Tally up how many lines in the listing below contain the string "lock", and give only the total.

^^^^

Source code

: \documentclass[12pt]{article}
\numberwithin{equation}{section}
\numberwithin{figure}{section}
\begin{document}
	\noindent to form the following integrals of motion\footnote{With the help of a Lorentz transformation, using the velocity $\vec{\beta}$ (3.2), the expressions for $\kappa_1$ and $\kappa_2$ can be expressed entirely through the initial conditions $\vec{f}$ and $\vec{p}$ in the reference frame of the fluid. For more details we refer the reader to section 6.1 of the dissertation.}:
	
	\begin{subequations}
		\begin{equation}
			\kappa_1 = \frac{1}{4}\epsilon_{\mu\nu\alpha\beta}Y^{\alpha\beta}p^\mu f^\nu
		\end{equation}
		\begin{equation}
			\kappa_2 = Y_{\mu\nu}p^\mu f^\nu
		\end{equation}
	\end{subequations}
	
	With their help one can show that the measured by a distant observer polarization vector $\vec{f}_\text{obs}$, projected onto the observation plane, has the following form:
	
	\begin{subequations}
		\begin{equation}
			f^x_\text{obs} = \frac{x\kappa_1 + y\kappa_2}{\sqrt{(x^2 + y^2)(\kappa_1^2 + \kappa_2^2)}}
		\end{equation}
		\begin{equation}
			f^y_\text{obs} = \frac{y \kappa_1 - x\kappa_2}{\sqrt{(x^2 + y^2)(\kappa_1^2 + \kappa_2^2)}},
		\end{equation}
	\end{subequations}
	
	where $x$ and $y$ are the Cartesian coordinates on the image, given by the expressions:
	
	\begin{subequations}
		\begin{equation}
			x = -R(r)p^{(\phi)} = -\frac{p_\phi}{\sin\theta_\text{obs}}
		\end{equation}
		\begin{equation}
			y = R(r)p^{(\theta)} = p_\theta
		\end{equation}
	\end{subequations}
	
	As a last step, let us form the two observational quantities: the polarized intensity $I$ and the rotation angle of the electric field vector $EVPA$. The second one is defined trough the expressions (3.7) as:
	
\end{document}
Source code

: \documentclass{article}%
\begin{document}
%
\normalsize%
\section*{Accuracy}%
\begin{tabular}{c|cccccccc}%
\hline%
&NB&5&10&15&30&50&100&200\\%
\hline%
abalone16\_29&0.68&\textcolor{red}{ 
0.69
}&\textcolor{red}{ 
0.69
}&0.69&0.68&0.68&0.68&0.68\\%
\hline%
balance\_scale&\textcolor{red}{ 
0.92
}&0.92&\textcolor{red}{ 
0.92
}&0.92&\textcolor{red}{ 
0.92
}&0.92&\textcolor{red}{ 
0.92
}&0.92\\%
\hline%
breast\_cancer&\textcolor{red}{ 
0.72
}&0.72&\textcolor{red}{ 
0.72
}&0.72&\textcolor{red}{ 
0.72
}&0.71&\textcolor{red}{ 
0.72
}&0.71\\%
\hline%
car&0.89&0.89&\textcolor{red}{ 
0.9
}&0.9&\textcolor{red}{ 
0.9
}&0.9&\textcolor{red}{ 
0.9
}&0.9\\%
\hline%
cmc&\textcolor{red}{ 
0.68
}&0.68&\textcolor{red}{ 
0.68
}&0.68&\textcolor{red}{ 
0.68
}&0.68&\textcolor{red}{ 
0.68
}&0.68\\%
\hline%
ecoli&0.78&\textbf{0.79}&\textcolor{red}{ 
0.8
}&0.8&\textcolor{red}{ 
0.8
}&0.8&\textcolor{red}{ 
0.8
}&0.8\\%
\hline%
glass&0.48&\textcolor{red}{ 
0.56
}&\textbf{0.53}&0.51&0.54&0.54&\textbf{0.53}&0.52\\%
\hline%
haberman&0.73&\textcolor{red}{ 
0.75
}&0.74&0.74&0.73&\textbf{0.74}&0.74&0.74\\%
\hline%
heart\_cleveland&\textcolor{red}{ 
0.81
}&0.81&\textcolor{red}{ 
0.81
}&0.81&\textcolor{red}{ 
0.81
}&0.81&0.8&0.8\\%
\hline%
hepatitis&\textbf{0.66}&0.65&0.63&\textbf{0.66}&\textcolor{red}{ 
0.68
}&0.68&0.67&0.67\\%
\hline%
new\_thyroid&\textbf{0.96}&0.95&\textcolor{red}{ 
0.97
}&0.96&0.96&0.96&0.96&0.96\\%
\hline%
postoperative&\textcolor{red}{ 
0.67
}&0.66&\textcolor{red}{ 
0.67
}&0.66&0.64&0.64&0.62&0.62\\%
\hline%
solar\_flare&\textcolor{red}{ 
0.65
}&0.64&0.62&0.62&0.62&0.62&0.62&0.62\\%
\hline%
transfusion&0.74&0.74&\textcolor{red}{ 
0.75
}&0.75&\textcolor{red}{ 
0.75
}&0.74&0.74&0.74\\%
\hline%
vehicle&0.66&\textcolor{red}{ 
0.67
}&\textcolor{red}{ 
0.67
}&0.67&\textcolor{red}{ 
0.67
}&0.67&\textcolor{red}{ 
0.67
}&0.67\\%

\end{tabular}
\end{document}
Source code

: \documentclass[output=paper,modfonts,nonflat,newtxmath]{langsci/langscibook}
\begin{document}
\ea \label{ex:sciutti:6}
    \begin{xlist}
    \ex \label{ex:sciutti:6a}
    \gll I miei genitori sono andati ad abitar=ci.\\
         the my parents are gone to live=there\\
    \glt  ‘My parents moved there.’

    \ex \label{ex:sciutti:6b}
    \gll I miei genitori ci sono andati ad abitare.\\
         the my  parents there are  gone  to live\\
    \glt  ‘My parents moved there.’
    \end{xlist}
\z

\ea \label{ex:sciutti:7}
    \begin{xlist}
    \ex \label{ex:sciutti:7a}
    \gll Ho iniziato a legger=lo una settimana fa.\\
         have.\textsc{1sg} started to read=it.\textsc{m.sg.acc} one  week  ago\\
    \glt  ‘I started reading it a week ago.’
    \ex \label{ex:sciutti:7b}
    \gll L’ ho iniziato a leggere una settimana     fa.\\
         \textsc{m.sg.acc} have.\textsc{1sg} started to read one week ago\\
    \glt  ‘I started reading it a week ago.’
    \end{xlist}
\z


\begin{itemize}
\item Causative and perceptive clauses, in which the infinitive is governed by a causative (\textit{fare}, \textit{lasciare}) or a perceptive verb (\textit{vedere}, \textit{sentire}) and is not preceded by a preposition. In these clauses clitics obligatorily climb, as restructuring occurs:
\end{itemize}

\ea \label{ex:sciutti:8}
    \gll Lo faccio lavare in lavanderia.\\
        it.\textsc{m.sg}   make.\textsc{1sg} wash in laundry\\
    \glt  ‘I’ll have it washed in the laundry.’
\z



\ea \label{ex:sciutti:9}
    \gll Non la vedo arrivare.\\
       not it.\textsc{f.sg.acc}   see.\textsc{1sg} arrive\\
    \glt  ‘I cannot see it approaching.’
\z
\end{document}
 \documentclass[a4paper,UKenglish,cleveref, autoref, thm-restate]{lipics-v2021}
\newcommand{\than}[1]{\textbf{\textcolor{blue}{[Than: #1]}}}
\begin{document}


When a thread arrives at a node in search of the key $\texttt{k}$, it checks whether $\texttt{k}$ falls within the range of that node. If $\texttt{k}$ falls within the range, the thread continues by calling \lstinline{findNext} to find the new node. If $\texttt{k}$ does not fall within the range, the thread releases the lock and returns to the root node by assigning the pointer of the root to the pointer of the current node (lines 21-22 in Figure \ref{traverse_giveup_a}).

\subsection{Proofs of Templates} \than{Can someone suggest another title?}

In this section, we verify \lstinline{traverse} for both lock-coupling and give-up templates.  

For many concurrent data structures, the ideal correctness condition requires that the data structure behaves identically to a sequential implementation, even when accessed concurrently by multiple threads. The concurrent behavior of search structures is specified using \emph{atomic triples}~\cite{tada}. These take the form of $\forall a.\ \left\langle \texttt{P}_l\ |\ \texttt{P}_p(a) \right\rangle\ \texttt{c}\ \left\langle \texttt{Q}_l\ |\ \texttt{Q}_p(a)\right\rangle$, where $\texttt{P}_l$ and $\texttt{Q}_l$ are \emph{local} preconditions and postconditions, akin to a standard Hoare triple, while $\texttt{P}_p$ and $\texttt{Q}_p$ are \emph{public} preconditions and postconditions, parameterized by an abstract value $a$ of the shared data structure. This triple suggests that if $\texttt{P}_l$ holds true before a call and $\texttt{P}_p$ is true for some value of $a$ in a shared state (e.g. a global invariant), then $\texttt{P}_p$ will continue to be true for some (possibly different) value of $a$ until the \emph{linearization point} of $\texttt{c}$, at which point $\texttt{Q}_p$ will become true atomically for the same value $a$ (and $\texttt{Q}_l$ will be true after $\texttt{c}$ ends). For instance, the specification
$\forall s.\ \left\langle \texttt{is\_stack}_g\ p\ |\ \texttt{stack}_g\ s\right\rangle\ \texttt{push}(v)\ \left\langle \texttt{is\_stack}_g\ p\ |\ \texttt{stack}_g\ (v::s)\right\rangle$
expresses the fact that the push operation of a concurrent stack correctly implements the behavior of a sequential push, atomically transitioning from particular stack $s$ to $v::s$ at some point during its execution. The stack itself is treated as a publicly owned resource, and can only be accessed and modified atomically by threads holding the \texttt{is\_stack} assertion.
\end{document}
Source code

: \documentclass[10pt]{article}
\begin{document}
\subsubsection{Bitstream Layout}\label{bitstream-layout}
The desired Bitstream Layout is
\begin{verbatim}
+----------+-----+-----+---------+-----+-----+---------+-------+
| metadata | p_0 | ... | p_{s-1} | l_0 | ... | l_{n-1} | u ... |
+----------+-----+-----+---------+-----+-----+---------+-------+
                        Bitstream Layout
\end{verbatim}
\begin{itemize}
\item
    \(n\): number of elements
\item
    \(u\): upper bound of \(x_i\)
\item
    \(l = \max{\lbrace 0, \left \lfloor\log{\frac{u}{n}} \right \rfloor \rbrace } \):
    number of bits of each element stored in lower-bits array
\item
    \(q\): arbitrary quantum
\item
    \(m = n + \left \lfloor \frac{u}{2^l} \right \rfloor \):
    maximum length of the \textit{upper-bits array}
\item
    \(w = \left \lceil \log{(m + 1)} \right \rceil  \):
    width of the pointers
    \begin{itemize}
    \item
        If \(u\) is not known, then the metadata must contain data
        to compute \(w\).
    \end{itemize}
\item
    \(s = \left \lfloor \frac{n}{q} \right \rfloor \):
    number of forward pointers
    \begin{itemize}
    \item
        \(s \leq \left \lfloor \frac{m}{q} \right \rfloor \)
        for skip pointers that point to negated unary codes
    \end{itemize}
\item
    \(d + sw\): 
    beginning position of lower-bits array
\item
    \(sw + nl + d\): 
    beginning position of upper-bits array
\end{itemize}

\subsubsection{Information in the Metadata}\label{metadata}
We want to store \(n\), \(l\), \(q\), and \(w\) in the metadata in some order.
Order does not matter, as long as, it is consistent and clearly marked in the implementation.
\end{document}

^^^^

_ANSWER BOX_. 2